Each line below must be reproduced exactly, though the pictures are to be dropped.

== Exercise data ==

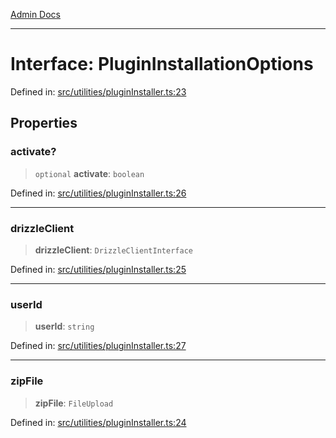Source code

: [Admin Docs](/)

***

# Interface: PluginInstallationOptions

Defined in: [src/utilities/pluginInstaller.ts:23](https://github.com/Sourya07/talawa-api/blob/ead7a48e0174153214ee7311f8b242ee1c1a12ca/src/utilities/pluginInstaller.ts#L23)

## Properties

### activate?

> `optional` **activate**: `boolean`

Defined in: [src/utilities/pluginInstaller.ts:26](https://github.com/Sourya07/talawa-api/blob/ead7a48e0174153214ee7311f8b242ee1c1a12ca/src/utilities/pluginInstaller.ts#L26)

***

### drizzleClient

> **drizzleClient**: `DrizzleClientInterface`

Defined in: [src/utilities/pluginInstaller.ts:25](https://github.com/Sourya07/talawa-api/blob/ead7a48e0174153214ee7311f8b242ee1c1a12ca/src/utilities/pluginInstaller.ts#L25)

***

### userId

> **userId**: `string`

Defined in: [src/utilities/pluginInstaller.ts:27](https://github.com/Sourya07/talawa-api/blob/ead7a48e0174153214ee7311f8b242ee1c1a12ca/src/utilities/pluginInstaller.ts#L27)

***

### zipFile

> **zipFile**: `FileUpload`

Defined in: [src/utilities/pluginInstaller.ts:24](https://github.com/Sourya07/talawa-api/blob/ead7a48e0174153214ee7311f8b242ee1c1a12ca/src/utilities/pluginInstaller.ts#L24)
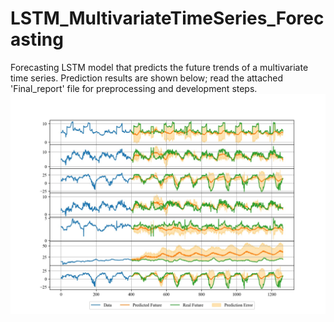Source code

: # LSTM_MultivariateTimeSeries_Forecasting
Forecasting LSTM model that predicts the future trends of a multivariate time series. 
Prediction results are shown below; read the attached 'Final_report' file for preprocessing and development steps. 
![alt text](https://github.com/GabboSan/LSTM_MultivariateTimeSeries_Forecasting/blob/main/images/outputs.jpg)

===

Solution below:
Source code

: [Admin Docs](/)

***

# Interface: PluginInstallationOptions

Defined in: [src/utilities/pluginInstaller.ts:23](https://github.com/Sourya07/talawa-api/blob/ead7a48e0174153214ee7311f8b242ee1c1a12ca/src/utilities/pluginInstaller.ts#L23)

## Properties

### activate?

> `optional` **activate**: `boolean`

Defined in: [src/utilities/pluginInstaller.ts:26](https://github.com/Sourya07/talawa-api/blob/ead7a48e0174153214ee7311f8b242ee1c1a12ca/src/utilities/pluginInstaller.ts#L26)

***

### drizzleClient

> **drizzleClient**: `DrizzleClientInterface`

Defined in: [src/utilities/pluginInstaller.ts:25](https://github.com/Sourya07/talawa-api/blob/ead7a48e0174153214ee7311f8b242ee1c1a12ca/src/utilities/pluginInstaller.ts#L25)

***

### userId

> **userId**: `string`

Defined in: [src/utilities/pluginInstaller.ts:27](https://github.com/Sourya07/talawa-api/blob/ead7a48e0174153214ee7311f8b242ee1c1a12ca/src/utilities/pluginInstaller.ts#L27)

***

### zipFile

> **zipFile**: `FileUpload`

Defined in: [src/utilities/pluginInstaller.ts:24](https://github.com/Sourya07/talawa-api/blob/ead7a48e0174153214ee7311f8b242ee1c1a12ca/src/utilities/pluginInstaller.ts#L24)
Source code

: # LSTM_MultivariateTimeSeries_Forecasting
Forecasting LSTM model that predicts the future trends of a multivariate time series. 
Prediction results are shown below; read the attached 'Final_report' file for preprocessing and development steps. 
![alt text](https://github.com/GabboSan/LSTM_MultivariateTimeSeries_Forecasting/blob/main/images/outputs.jpg)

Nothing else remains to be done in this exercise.